All of the other specialists here are great at what they do, and to do their jobs well, they all rely very heavily on technology. When we meet to talk budgets and workshops, a common theme is technology. While I often look for new technology tools and devices that will make my life easier, I’m not always all about the tech. It often frustrates me, and I usually prefer a low-tech or tech-free method as my go-to option. Even now I’m drafting this post on an old-fashioned legal pad using a very low tech light green pen. I will eventually type it in the new-fangled Microsoft Word, but utilizing my computer first stifles my creativity.
Alex stated in her blog yesterday that technology “has become an integral part of our lives and incorporating it into the learning process can be beneficial to both the instructor and the student. I wholeheartedly agree. For example, I love the idea of using technology to communicate with students, using social media to learn by messaging, or using a tablet to break free from the front of the class like our mathematics and science departments have. However, as the lone instruction specialist in a sea of techies, I have to insert a word or two of caution.
First, technology should be integrated into the curriculum in a meaningful way. Make sure that you have a reason for utilizing the technology that you’ve chosen. Too often, we incorporate tech just because it’s the cool new thing. Ask yourself – what benefit does using this technology provide my students? How does it (will it) help them learn? Even though I would love to use QR codes, Twitter, Google Hangouts, and Instagram in my classes, I haven’t incorporated them because I have no real purpose for using them.
The next idea stems from this same concept, but it’s more from the student side. Students want to feel connected in the classroom, but they may not want to “be connected” all of the time. Sometimes it’s ok to take the tech out of the classroom.
And finally, there’s always the issue of time and the learning curve. To effectively integrate technology, one must learn how the technology works and how to teach that use to students without sacrificing valuable class time. This may be why we know about high-tech methods, but few of us actually use them.

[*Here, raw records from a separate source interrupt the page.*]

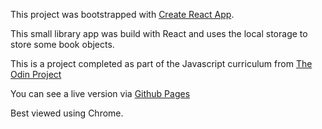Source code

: This project was bootstrapped with [Create React App](https://github.com/facebook/create-react-app).

This small library app was build with React and uses the local storage to store some book objects.

This is a project completed as part of the Javascript curriculum from [The Odin Project](https://www.theodinproject.com/courses/javascript/lessons/frameworks)

You can see a live version via [Github Pages](https://sim-frpt.github.io/react-library/)

Best viewed using Chrome.
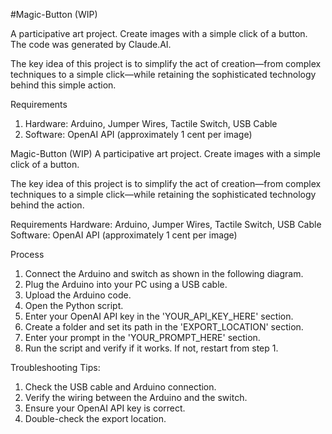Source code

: #Magic-Button (WIP)

A participative art project.
Create images with a simple click of a button.
The code was generated by Claude.AI.

The key idea of this project is to simplify the act of creation—from complex techniques to a simple click—while retaining the sophisticated technology behind this simple action.

Requirements
1. Hardware: Arduino, Jumper Wires, Tactile Switch, USB Cable
2. Software: OpenAI API (approximately 1 cent per image)

Magic-Button (WIP)
A participative art project.
Create images with a simple click of a button.

The key idea of this project is to simplify the act of creation—from complex techniques to a simple click—while retaining the sophisticated technology behind the action.

Requirements
Hardware: Arduino, Jumper Wires, Tactile Switch, USB Cable
Software: OpenAI API (approximately 1 cent per image)

Process
1. Connect the Arduino and switch as shown in the following diagram.
2. Plug the Arduino into your PC using a USB cable.
3. Upload the Arduino code.
4. Open the Python script.
5. Enter your OpenAI API key in the 'YOUR_API_KEY_HERE' section.
6. Create a folder and set its path in the 'EXPORT_LOCATION' section.
7. Enter your prompt in the 'YOUR_PROMPT_HERE' section.
8. Run the script and verify if it works. If not, restart from step 1.

Troubleshooting Tips:
1. Check the USB cable and Arduino connection.
2. Verify the wiring between the Arduino and the switch.
3. Ensure your OpenAI API key is correct.
4. Double-check the export location.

Alex ends her post with an opportunity for readers to comment on something “you’d like to learn to do using technology in the classroom.” When we’ve done surveys previously asking what types of workshops or trainings people would like or need, the list has usually been how to use (insert computer program name here). As you are commenting on Alex’s post, I encourage you to think not only about how to operate a tech device or program but also how to effectively integrate it into your course with meaning. I also encourage your comments regarding any instructional strategies you’d like to try (it will give me an opportunity to contribute in our meetings when we discuss future workshop needs).